Nada de reclamos como los que airadamente algunos escenifican en tribuna. La convocatoria que incluía el quitarles sus celulares durante la comida, se concentró en el imaginario discurso de David sobre los grandes avances que ha tenido Zacatecas en su sexenio, y algún(a) que otro(a) “opositor” reconociéndole tal disparate.

Básicamente en eso consistirán los ejercicios de “pregunta – respuesta” a un gabinete que se guía más por las instrucciones internas que les impone Carlos Alberto Zúñiga Rivera (la verdadera mano detrás de los moches de hasta el 30%), que por un programa mínimo de gobierno con el que a veces salgan al paso de sus crisis semanales.
La última de las cuales, confirmó Jorge Miranda Castro en sus redes sociales, tiene que ver con la desincorporación de inversiones de la minera Newmont. Muy poco le duró la hipótesis (apenas horas) del “supuesto comunicado” que la transnacional le terminó de confirmar este miércoles. En efecto, la empresa comienza a proyectar su cierre definitivo.
Personal ejecutivo encargado de dicha proyección fue consultado por Agenda Política y confirmaron que, como se había explicado en una entrega anterior, hay pocas posibilidades de que la explotación subterránea de la mina (por su relación costo-rentabilidad) forme parte del modelo de valoración de la vida media de Peñasquito.
La fecha que ellos manejan (no la que le insinuaron a Jorge Miranda) es a más tardar en 2029 desincorporar las plazas de trabajo en Zacatecas (no en Nuevo León ni en Ciudad de México), porque cada vez están menos convencidos de invertir en un modelo extractivo caro tanto en su proceso como en su ejecución (mayor riesgo laboral).
Miranda Castro tuvo que conformarse con “informar” que (en efecto) la empresa aún no concluye la evaluación de vida media, así que habló de un tentativo cierre en 2032, que no hace la menor diferencia. Jorge nunca negó que ese éxodo es gradual, y que este año se van 400 personas de Peñasquito antes de diciembre, para empezar.

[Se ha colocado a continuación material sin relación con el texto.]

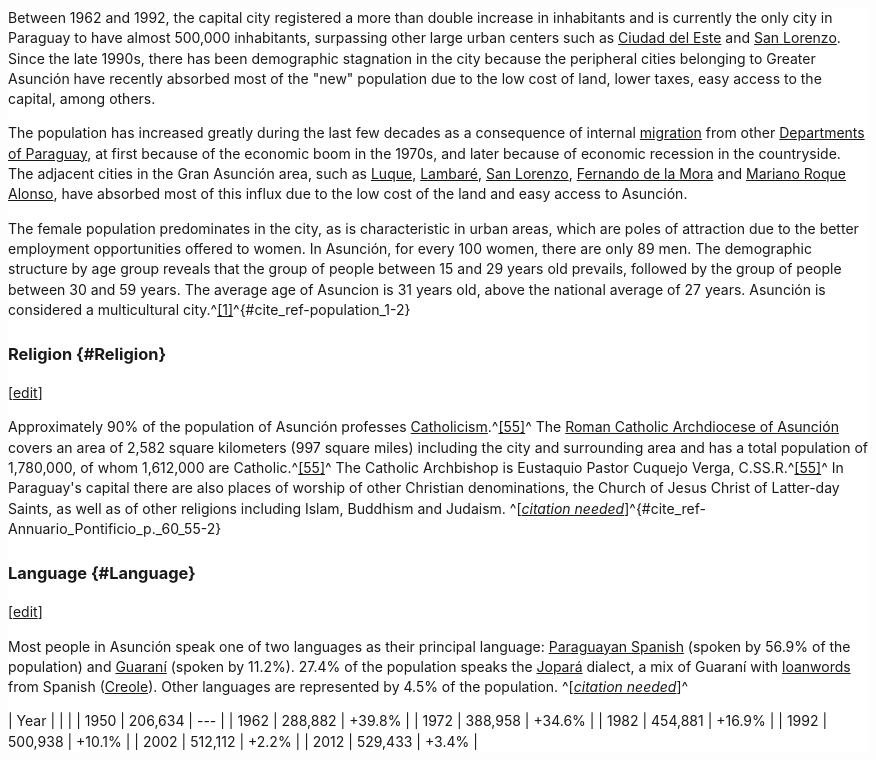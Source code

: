 Between 1962 and 1992, the capital city registered a more than double increase in inhabitants and is currently the only city in Paraguay to have almost 500,000 inhabitants, surpassing other large urban centers such as [Ciudad del Este](/wiki/Ciudad_del_Este "Ciudad del Este") and [San Lorenzo](/wiki/San_Lorenzo,_Paraguay "San Lorenzo, Paraguay"). Since the late 1990s, there has been demographic stagnation in the city because the peripheral cities belonging to Greater Asunción have recently absorbed most of the "new" population due to the low cost of land, lower taxes, easy access to the capital, among others.

The population has increased greatly during the last few decades as a consequence of internal [migration](/wiki/Human_migration "Human migration") from other [Departments of Paraguay](/wiki/Departments_of_Paraguay "Departments of Paraguay"), at first because of the economic boom in the 1970s, and later because of economic recession in the countryside. The adjacent cities in the Gran Asunción area, such as [Luque](/wiki/Luque "Luque"), [Lambaré](/wiki/Lambar%C3%A9 "Lambaré"), [San Lorenzo](/wiki/San_Lorenzo_(Paraguay) "San Lorenzo (Paraguay)"), [Fernando de la Mora](/wiki/Fernando_de_la_Mora_(Paraguay) "Fernando de la Mora (Paraguay)") and [Mariano Roque Alonso](/wiki/Mariano_Roque_Alonso,_Paraguay "Mariano Roque Alonso, Paraguay"), have absorbed most of this influx due to the low cost of the land and easy access to Asunción.

The female population predominates in the city, as is characteristic in urban areas, which are poles of attraction due to the better employment opportunities offered to women. In Asunción, for every 100 women, there are only 89 men. The demographic structure by age group reveals that the group of people between 15 and 29 years old prevails, followed by the group of people between 30 and 59 years. The average age of Asuncion is 31 years old, above the national average of 27 years. Asunción is considered a multicultural city.^[\[1\]](#cite_note-population-1)^{#cite_ref-population_1-2}  

### Religion {#Religion}

\[[edit](/w/index.php?title=Asunci%C3%B3n&action=edit&section=17 "Edit section: Religion")\]

Approximately 90% of the population of Asunción professes [Catholicism](/wiki/Catholicism "Catholicism").^[\[55\]](#cite_note-Annuario_Pontificio_p._60-55)^ The [Roman Catholic Archdiocese of Asunción](/wiki/Roman_Catholic_Archdiocese_of_Asunci%C3%B3n "Roman Catholic Archdiocese of Asunción") covers an area of 2,582 square kilometers (997 square miles) including the city and surrounding area and has a total population of 1,780,000, of whom 1,612,000 are Catholic.^[\[55\]](#cite_note-Annuario_Pontificio_p._60-55)^ The Catholic Archbishop is Eustaquio Pastor Cuquejo Verga, C.SS.R.^[\[55\]](#cite_note-Annuario_Pontificio_p._60-55)^ In Paraguay's capital there are also places of worship of other Christian denominations, the Church of Jesus Christ of Latter-day Saints, as well as of other religions including Islam, Buddhism and Judaism. ^\[*[citation needed](/wiki/Wikipedia:Citation_needed "Wikipedia:Citation needed")*\]^{#cite_ref-Annuario_Pontificio_p._60_55-2}  

### Language {#Language}

\[[edit](/w/index.php?title=Asunci%C3%B3n&action=edit&section=18 "Edit section: Language")\]

Most people in Asunción speak one of two languages as their principal language: [Paraguayan Spanish](/wiki/Paraguayan_Spanish "Paraguayan Spanish") (spoken by 56.9% of the population) and [Guaraní](/wiki/Guarani_language "Guarani language") (spoken by 11.2%). 27.4% of the population speaks the [Jopará](/wiki/Jopar%C3%A1 "Jopará") dialect, a mix of Guaraní with [loanwords](/wiki/Loanwords "Loanwords") from Spanish ([Creole](/wiki/Creole_language "Creole language")). Other languages are represented by 4.5% of the population. ^\[*[citation needed](/wiki/Wikipedia:Citation_needed "Wikipedia:Citation needed")*\]^

| Year |         |        |
| 1950 | 206,634 |  ---   |
| 1962 | 288,882 | +39.8% |
| 1972 | 388,958 | +34.6% |
| 1982 | 454,881 | +16.9% |
| 1992 | 500,938 | +10.1% |
| 2002 | 512,112 | +2.2%  |
| 2012 | 529,433 | +3.4%  |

A ver si en la glosa alguien sí toma en serio esta crisis económica anunciada.
#Casualidades: Dice David Monreal Ávila que ya extrañaba las “riñas” en la FENAZA. Como si el injustificado sometimiento a locatarios de “las barras” hubiera sido un simple pleito de “borrachera”. Eso, más bien, fue lo que le explicó Arturo Medina Mayoral.
Como si la “pacificación” sólo se tratara de que se maten menos entre delincuentes, según la narrativa oficial, y nada tuviera que ver con el excesivo uso de la fuerza de las corporaciones de seguridad por una simple falta administrativa.

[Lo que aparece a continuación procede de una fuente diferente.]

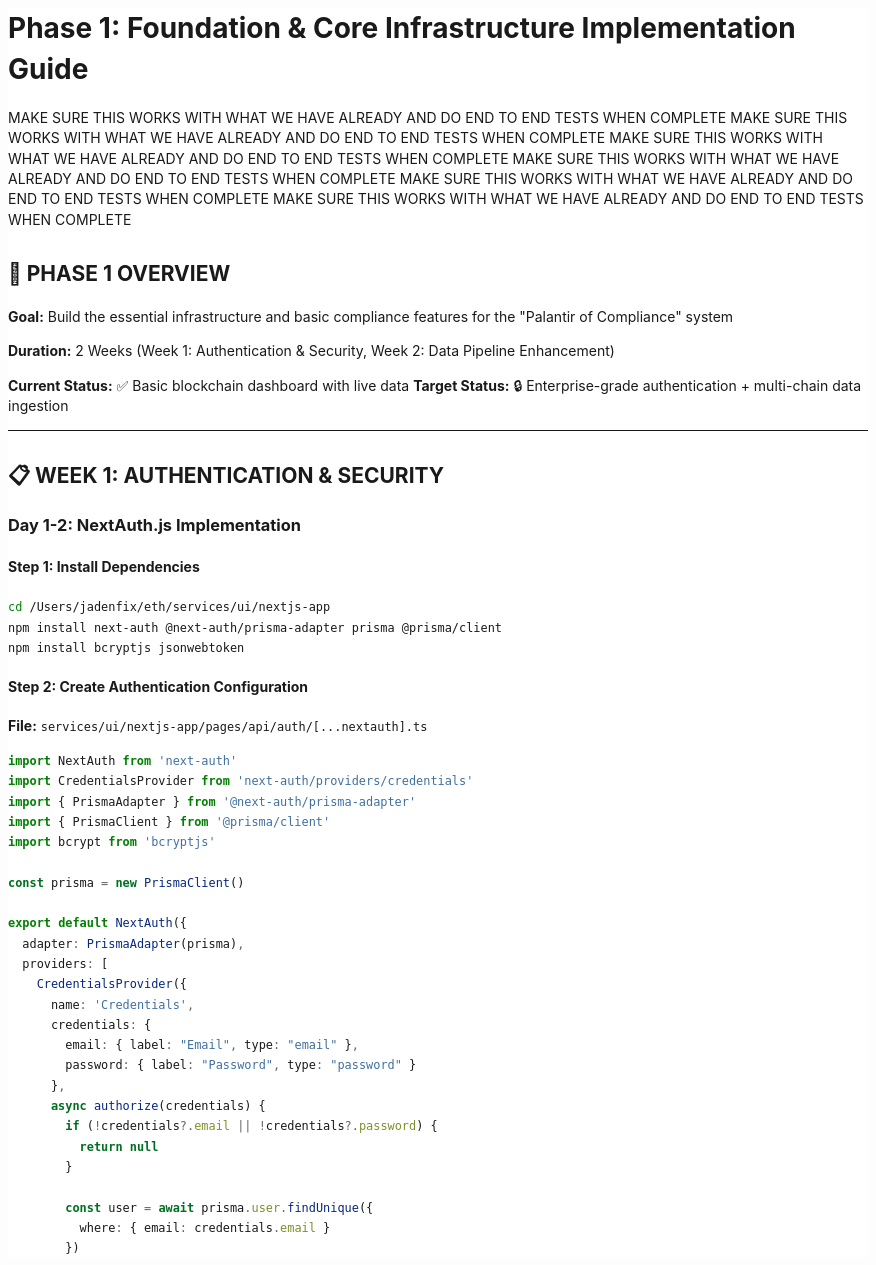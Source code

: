 # Phase 1: Foundation & Core Infrastructure Implementation Guide


MAKE SURE THIS WORKS WITH WHAT WE HAVE ALREADY AND DO END TO END TESTS WHEN COMPLETE 
MAKE SURE THIS WORKS WITH WHAT WE HAVE ALREADY AND DO END TO END TESTS WHEN COMPLETE 
MAKE SURE THIS WORKS WITH WHAT WE HAVE ALREADY AND DO END TO END TESTS WHEN COMPLETE 
MAKE SURE THIS WORKS WITH WHAT WE HAVE ALREADY AND DO END TO END TESTS WHEN COMPLETE 
MAKE SURE THIS WORKS WITH WHAT WE HAVE ALREADY AND DO END TO END TESTS WHEN COMPLETE 
MAKE SURE THIS WORKS WITH WHAT WE HAVE ALREADY AND DO END TO END TESTS WHEN COMPLETE 

## 🎯 **PHASE 1 OVERVIEW**

**Goal:** Build the essential infrastructure and basic compliance features for the "Palantir of Compliance" system

**Duration:** 2 Weeks (Week 1: Authentication & Security, Week 2: Data Pipeline Enhancement)

**Current Status:** ✅ Basic blockchain dashboard with live data
**Target Status:** 🔒 Enterprise-grade authentication + multi-chain data ingestion

---

## 📋 **WEEK 1: AUTHENTICATION & SECURITY**

### **Day 1-2: NextAuth.js Implementation**

#### **Step 1: Install Dependencies**
```bash
cd /Users/jadenfix/eth/services/ui/nextjs-app
npm install next-auth @next-auth/prisma-adapter prisma @prisma/client
npm install bcryptjs jsonwebtoken
```

#### **Step 2: Create Authentication Configuration**
**File:** `services/ui/nextjs-app/pages/api/auth/[...nextauth].ts`

```typescript
import NextAuth from 'next-auth'
import CredentialsProvider from 'next-auth/providers/credentials'
import { PrismaAdapter } from '@next-auth/prisma-adapter'
import { PrismaClient } from '@prisma/client'
import bcrypt from 'bcryptjs'

const prisma = new PrismaClient()

export default NextAuth({
  adapter: PrismaAdapter(prisma),
  providers: [
    CredentialsProvider({
      name: 'Credentials',
      credentials: {
        email: { label: "Email", type: "email" },
        password: { label: "Password", type: "password" }
      },
      async authorize(credentials) {
        if (!credentials?.email || !credentials?.password) {
          return null
        }

        const user = await prisma.user.findUnique({
          where: { email: credentials.email }
        })

```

Saldo blanco es que no existan registros de homicidios en las ferias, como lo declaró en sus giras previas al cuarto informe. Pero, “atacar las causas de la violencia” nada tiene que ver con evitar “pleitos de borrachera”, obligatorios en sus años de juventud.

Porque aquello no fue represión para David, sino una “riña” entre policías y empresarios. Según su criterio, las corporaciones de seguridad no diferencian entre un pleito y un protocolo de seguridad. Sin que se quiten el uniforme pueden “pelear” o “resguardar” a su libre albedrío.
Ya se entiende por qué piensa que Zacatecas “va mejorando en cifras de seguridad”. Vive en una realidad alterna (y alterada lo que le cuenta su gabinete), usando camionetas blindadas, helicópteros y dispositivos de seguridad que al menos a él sí lo hacen sentir -relativamente- tranquilo.
No cabe duda de que cuando Rodrigo Reyes Mugüerza deja de lanzar incoherencias a diestra y siniestra, es David quien sale “al quite” para salvar ese particular sello negligente tan característico de este (presunto) “gobierno”. Siempre hay alguna nueva osadía qué exponer en la opinión pública.